Former Transport Minister Mac Maharaj arrived on Tuesday and was expected to meet separately with the three party principals, Prime Minister Morgan Tsvangirai, Deputy Prime Minister Arthur Mutambara and Robert Mugabe. Officials as usual were very coy about releasing any information to the media.
Suggestions that Maharaj would also meet inter-party negotiators were dismissed as wide of the mark by some senior MDC officials. One official also told us Maharaj, as a facilitator in the talks, had no mandate to meet all three principals at once and that the only person who could do this was the chief facilitator Jacob Zuma. The mission to Harare by Maharaj is being viewed as laying the ground-work for a possible trip by Zuma in the coming weeks or even days.
South African officials say they want to step up efforts at bridging the divide between ZANU PF and its partners in the coalition government, before a Southern African Development Community summit in Namibia in August.

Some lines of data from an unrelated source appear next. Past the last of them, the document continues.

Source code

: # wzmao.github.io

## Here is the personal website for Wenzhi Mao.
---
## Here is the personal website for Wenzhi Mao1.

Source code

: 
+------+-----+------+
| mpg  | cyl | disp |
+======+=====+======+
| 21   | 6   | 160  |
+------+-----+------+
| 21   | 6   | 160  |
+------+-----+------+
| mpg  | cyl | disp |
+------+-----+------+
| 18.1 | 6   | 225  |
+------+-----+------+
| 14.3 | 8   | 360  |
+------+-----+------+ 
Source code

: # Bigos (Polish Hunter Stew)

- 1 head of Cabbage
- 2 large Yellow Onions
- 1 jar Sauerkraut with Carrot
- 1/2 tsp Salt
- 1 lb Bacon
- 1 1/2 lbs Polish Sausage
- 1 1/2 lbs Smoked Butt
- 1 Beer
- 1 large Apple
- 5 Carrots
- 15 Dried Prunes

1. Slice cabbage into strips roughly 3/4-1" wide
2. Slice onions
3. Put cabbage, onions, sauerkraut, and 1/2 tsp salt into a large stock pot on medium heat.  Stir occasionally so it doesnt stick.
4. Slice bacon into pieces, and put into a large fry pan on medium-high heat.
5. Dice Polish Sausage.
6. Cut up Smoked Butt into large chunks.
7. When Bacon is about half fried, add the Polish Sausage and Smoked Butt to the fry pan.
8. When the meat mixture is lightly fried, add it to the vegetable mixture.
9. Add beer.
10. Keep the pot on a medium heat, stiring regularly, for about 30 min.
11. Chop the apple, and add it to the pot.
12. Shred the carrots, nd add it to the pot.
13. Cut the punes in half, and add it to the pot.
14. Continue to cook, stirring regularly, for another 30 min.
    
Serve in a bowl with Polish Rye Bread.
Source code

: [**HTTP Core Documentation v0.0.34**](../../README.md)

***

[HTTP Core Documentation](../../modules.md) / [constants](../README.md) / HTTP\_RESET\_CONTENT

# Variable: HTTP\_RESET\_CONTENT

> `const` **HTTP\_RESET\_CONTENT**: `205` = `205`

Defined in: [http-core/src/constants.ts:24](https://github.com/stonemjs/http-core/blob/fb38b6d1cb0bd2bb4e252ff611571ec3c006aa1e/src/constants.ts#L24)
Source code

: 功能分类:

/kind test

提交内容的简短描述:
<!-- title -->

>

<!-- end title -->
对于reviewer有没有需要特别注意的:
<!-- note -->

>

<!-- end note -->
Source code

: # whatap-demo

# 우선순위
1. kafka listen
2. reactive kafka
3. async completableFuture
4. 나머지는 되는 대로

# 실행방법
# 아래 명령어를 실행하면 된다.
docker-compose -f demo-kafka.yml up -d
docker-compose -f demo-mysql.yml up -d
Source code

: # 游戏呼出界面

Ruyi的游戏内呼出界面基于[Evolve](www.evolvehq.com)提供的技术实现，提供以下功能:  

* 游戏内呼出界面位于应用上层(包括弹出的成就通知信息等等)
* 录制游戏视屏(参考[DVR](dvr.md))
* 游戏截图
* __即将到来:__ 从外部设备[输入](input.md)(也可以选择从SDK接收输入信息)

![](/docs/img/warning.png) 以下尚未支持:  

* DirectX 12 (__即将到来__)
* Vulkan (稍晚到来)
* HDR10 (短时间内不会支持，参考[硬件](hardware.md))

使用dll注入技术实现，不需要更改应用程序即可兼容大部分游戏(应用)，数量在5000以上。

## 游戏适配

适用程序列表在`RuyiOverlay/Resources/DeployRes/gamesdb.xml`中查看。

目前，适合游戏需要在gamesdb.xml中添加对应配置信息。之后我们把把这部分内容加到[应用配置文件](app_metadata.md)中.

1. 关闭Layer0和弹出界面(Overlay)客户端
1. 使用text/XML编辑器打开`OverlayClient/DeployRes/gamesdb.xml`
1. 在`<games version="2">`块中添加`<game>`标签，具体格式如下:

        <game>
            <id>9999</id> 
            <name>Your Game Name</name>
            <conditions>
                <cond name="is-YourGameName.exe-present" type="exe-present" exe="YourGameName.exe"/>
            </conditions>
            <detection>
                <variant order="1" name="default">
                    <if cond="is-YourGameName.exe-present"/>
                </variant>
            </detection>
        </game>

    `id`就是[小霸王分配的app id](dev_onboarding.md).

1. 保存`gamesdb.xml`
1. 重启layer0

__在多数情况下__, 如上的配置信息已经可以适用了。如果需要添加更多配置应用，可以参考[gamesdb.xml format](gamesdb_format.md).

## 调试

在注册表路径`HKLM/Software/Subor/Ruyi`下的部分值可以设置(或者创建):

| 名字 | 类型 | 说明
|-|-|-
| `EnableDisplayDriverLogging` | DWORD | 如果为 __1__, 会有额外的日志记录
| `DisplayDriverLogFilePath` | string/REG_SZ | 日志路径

But commentators are unanimous that the South African government, including Zuma, is too strongly aligned to Mugabe to demand that he honour the power sharing deal he signed in September 2008.

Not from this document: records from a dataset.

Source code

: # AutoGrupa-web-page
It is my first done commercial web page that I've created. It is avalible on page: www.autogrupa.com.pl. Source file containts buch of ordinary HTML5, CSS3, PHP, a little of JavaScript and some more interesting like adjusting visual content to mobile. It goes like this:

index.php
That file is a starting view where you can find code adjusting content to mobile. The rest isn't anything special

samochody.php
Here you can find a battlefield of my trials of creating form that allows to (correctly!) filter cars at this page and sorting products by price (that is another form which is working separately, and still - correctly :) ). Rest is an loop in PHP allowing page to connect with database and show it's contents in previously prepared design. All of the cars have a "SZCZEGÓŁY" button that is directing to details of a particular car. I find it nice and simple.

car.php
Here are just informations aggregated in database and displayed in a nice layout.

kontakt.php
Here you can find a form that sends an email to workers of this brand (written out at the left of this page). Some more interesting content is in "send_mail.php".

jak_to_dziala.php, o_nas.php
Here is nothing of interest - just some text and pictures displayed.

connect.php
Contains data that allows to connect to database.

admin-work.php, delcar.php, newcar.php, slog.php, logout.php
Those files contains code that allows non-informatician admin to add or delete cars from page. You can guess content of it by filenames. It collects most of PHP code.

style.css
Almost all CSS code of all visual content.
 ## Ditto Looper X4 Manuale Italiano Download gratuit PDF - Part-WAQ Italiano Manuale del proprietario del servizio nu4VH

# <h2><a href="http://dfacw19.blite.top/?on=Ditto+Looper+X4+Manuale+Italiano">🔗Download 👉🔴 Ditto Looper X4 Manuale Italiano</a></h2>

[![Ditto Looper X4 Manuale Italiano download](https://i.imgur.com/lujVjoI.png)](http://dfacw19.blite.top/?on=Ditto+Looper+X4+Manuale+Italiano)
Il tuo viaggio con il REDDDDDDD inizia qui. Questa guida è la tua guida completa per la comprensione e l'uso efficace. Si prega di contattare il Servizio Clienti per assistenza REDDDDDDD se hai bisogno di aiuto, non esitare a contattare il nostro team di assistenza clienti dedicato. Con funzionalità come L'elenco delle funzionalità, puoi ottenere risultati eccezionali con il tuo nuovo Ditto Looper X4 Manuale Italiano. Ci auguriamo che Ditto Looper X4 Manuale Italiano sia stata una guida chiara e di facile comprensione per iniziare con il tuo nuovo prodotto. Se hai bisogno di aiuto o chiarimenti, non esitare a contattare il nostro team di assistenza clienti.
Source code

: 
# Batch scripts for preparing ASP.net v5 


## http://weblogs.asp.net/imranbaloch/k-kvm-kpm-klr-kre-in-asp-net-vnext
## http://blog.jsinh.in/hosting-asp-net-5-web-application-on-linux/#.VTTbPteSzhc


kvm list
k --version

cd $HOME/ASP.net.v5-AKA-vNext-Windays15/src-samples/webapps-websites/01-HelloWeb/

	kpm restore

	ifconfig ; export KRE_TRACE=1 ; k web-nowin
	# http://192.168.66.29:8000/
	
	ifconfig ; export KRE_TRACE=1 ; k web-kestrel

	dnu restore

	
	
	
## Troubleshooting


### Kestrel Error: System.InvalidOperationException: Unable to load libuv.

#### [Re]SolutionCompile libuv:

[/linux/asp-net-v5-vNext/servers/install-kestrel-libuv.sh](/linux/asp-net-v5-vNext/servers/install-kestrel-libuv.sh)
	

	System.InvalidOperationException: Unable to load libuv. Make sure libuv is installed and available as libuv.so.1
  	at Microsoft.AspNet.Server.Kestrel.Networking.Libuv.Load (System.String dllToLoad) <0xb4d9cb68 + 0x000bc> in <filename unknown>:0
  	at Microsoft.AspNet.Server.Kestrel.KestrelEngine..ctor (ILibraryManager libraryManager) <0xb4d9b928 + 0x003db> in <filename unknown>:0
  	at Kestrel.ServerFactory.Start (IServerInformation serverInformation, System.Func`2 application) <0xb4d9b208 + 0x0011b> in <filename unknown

Only last week Mugabe gazetted a unilateral reshuffle and appointment of ambassadors to South Africa, Angola, Geneva, Italy, Sweden and the United Nations. In May this year the ZANU PF leader also appointed a new Supreme Court judge and four High Court judges, without the knowledge of his MDC partners in government. All this, the MDC says, shows that he is not sincere about sharing power, despite the fact he lost elections in March 2008.
Since the formation of the coalition government in February 2009 the MDC have cried foul over a long list of violations of the deal by ZANU PF. Every month Mugabe’s party commits more violations. This week it was reported Tsvangirai had had enough of Mugabe’s provocation and wanted Zuma to intervene and rein him in. ZANU PF jingles on state radio and television denigrating his party and praising Mugabe seem to have tested his tolerance.
MDC spokesman Nelson Chamisa told Newsreel, “Over and above these issues we even have fresh commissions and omissions that undermine the spirit of inclusivity. It’s vital for Zimbabwe and our guarantors that these matters are put to rest. It’s almost two years and we are still talking of things that we agreed on.”